## [PROBLEM REQUIREMENTS]
Locate the line that contains "El violín árabe" in the entries below, then repeat it and every following line through the line that contains "La afinación más", exactly, and no others.

## [DATASET RECORDS]
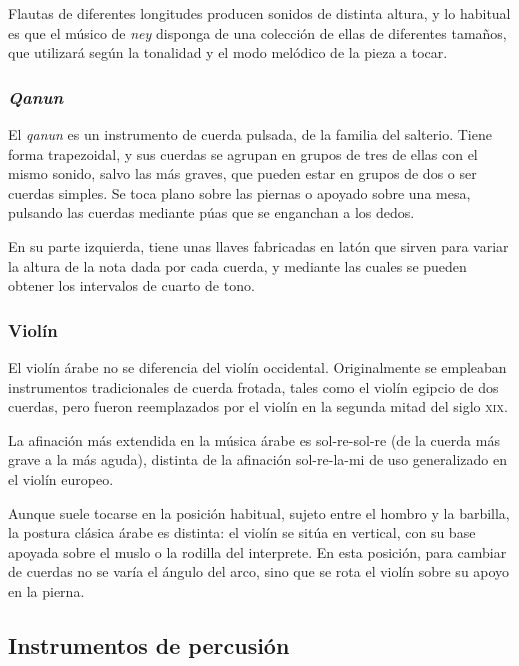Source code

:     Flautas de diferentes longitudes producen sonidos de distinta altura, y lo habitual es que el músico de \emph{ney} disponga de una colección de ellas de diferentes tamaños, que utilizará según la tonalidad  y el modo melódico de la pieza a tocar.


    \subsubsection{\emph{Qanun}}

    El \emph{qanun} es un instrumento de cuerda pulsada, de la familia del salterio. Tiene forma trapezoidal, y sus cuerdas se agrupan en grupos de tres de ellas con el mismo sonido, salvo las más graves, que pueden estar en grupos de dos o ser cuerdas simples. Se toca plano sobre las piernas o apoyado sobre una mesa, pulsando las cuerdas mediante púas que se enganchan a los dedos.

    En su parte izquierda, tiene unas llaves fabricadas en latón que sirven para variar la altura de la nota dada por cada cuerda, y mediante las cuales se pueden obtener los intervalos de cuarto de tono.


    \subsubsection{Violín}

    El violín árabe no se diferencia del violín occidental. Originalmente se empleaban instrumentos tradicionales de cuerda frotada, tales como el violín egipcio de dos cuerdas, pero fueron reemplazados por el violín en la segunda mitad del siglo \textsc{xix}.

    La afinación más extendida en la música árabe es sol-re-sol-re (de la cuerda más grave a la más aguda), distinta de la afinación sol-re-la-mi de uso generalizado en el violín europeo.

    Aunque suele tocarse en la posición habitual, sujeto entre el hombro y la barbilla, la postura clásica árabe es distinta: el violín se sitúa en vertical, con su base apoyada sobre el muslo o la rodilla del interprete. En esta posición, para cambiar de cuerdas no se varía el ángulo del arco, sino que se rota el violín sobre su apoyo en la pierna.


    \subsection{Instrumentos de percusión}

## [EXERCISE OUTPUT]
    El violín árabe no se diferencia del violín occidental. Originalmente se empleaban instrumentos tradicionales de cuerda frotada, tales como el violín egipcio de dos cuerdas, pero fueron reemplazados por el violín en la segunda mitad del siglo \textsc{xix}.

    La afinación más extendida en la música árabe es sol-re-sol-re (de la cuerda más grave a la más aguda), distinta de la afinación sol-re-la-mi de uso generalizado en el violín europeo.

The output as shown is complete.